Journal of Lie Theory 33 (2023), No. 1, 377--432
Copyright Heldermann Verlag 2023
From Euler Elements and 3-Gradings to Non-Compactly Causal Symmetric Spaces
Vincenzo Morinelli
Department of Mathematics, University Tor Vergata, Rome, Italy
morinell@mat.uniroma2.it
Karl-Hermann Neeb
Department Mathematik, Friedrich-Alexander-Universität, Erlangen-Nürnberg, Germany
neeb@math.fau.de
Gestur Olafsson
Department of Mathematics, Louisiana State University, Baton Rouge, U.S.A.
olafsson@math.lsu.edu
We discuss the interplay between causal structures of symmetric spaces and geometric aspects of Algebraic Quantum Field Theory (AQFT). The central focus is the set of Euler elements in a Lie algebra, i.e., elements whose adjoint action defines a 3-grading. In the first half of this article we survey the classification of reductive causal symmetric spaces from the perspective of Euler elements.
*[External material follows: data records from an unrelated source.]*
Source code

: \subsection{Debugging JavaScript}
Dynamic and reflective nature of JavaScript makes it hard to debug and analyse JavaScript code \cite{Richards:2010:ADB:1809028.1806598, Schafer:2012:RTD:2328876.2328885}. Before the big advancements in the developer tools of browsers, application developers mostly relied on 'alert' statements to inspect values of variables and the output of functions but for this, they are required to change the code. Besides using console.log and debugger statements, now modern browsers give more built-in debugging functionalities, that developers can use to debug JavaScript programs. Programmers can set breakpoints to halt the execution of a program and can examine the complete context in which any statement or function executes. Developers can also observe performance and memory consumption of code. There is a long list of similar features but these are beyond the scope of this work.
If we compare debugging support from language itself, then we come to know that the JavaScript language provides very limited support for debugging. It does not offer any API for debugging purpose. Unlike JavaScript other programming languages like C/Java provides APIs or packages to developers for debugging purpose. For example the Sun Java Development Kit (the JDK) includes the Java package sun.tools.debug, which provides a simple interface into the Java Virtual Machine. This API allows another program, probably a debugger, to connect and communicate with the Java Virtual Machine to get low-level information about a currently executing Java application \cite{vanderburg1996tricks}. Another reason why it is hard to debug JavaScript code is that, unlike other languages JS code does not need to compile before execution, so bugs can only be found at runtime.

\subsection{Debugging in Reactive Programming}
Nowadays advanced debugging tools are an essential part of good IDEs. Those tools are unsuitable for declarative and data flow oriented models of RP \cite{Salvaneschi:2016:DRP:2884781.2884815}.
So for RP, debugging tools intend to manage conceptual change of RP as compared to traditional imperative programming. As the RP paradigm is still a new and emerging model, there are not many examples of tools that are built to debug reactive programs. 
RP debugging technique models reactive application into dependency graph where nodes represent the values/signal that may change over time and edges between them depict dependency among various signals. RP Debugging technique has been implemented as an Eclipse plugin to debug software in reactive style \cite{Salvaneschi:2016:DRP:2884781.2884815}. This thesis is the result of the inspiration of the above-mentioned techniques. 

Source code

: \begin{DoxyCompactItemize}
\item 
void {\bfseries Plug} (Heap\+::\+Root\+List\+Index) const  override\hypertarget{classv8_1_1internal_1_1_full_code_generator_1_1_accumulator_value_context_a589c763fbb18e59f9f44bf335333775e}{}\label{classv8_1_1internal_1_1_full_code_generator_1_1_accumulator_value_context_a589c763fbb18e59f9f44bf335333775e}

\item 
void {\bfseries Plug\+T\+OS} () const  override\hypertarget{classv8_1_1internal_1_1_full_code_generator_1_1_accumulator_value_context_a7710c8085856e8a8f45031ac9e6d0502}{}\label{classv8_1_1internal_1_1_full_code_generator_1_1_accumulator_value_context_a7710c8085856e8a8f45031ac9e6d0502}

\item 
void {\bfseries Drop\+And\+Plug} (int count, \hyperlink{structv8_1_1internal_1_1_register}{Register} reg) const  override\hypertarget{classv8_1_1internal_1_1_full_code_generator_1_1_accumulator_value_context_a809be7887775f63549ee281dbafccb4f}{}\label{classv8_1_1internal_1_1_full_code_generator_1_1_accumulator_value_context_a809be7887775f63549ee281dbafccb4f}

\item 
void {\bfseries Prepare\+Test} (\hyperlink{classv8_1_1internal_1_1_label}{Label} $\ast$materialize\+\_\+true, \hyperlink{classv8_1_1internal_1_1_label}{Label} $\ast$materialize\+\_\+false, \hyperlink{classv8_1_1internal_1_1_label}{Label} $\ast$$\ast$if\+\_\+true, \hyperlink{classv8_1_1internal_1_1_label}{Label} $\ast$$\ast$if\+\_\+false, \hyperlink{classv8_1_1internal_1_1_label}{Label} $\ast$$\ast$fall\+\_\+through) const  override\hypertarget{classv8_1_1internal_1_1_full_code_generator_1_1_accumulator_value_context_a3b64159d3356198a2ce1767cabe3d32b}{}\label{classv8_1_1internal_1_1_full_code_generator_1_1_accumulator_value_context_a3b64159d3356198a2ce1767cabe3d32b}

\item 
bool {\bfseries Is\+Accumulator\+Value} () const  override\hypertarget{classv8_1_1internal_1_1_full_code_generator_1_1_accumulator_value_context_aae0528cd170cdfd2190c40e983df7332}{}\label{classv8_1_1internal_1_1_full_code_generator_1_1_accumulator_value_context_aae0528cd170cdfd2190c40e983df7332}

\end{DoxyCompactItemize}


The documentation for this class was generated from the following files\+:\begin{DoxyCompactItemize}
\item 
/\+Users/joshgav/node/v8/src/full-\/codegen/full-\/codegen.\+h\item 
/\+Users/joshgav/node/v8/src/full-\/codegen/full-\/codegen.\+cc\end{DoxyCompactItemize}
This point of view is motivated by recent applications in AQFT. In the second half we obtain several results that prepare the exploration of the deeper connection between the structure of causal symmetric spaces and AQFT. In particular, we explore the technique of strongly orthogonal roots and corresponding systems of sl2-subalgebras. Furthermore, we exhibit real Matsuki crowns in the adjoint orbits of Euler elements and we describe the group of connected components of the stabilizer group of Euler elements.
Keywords: Euler element, causal symmetric space, cone field, invariant convex cone.
MSC: 22E45, 81R05, 81T05.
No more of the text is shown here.